*What the task requires:* Copy each line below exactly and leave the pictures out.

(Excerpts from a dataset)
Segment Open
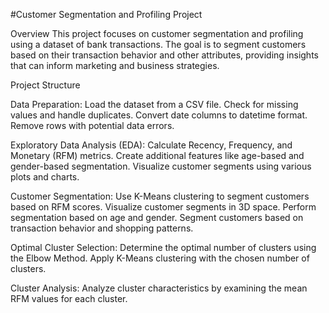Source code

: #Customer Segmentation and Profiling Project

Overview
This project focuses on customer segmentation and profiling using a dataset of bank transactions. The goal is to segment customers based on their transaction behavior and other attributes, providing insights that can inform marketing and business strategies.

Project Structure

Data Preparation:
Load the dataset from a CSV file.
Check for missing values and handle duplicates.
Convert date columns to datetime format.
Remove rows with potential data errors.

Exploratory Data Analysis (EDA):
Calculate Recency, Frequency, and Monetary (RFM) metrics.
Create additional features like age-based and gender-based segmentation.
Visualize customer segments using various plots and charts.

Customer Segmentation:
Use K-Means clustering to segment customers based on RFM scores.
Visualize customer segments in 3D space.
Perform segmentation based on age and gender.
Segment customers based on transaction behavior and shopping patterns.

Optimal Cluster Selection:
Determine the optimal number of clusters using the Elbow Method.
Apply K-Means clustering with the chosen number of clusters.

Cluster Analysis:
Analyze cluster characteristics by examining the mean RFM values for each cluster.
Segment Closed
*Exercise output:*
Source code

: #Customer Segmentation and Profiling Project

Overview
This project focuses on customer segmentation and profiling using a dataset of bank transactions. The goal is to segment customers based on their transaction behavior and other attributes, providing insights that can inform marketing and business strategies.

Project Structure

Data Preparation:
Load the dataset from a CSV file.
Check for missing values and handle duplicates.
Convert date columns to datetime format.
Remove rows with potential data errors.

Exploratory Data Analysis (EDA):
Calculate Recency, Frequency, and Monetary (RFM) metrics.
Create additional features like age-based and gender-based segmentation.
Visualize customer segments using various plots and charts.

Customer Segmentation:
Use K-Means clustering to segment customers based on RFM scores.
Visualize customer segments in 3D space.
Perform segmentation based on age and gender.
Segment customers based on transaction behavior and shopping patterns.

Optimal Cluster Selection:
Determine the optimal number of clusters using the Elbow Method.
Apply K-Means clustering with the chosen number of clusters.

Cluster Analysis:
Analyze cluster characteristics by examining the mean RFM values for each cluster.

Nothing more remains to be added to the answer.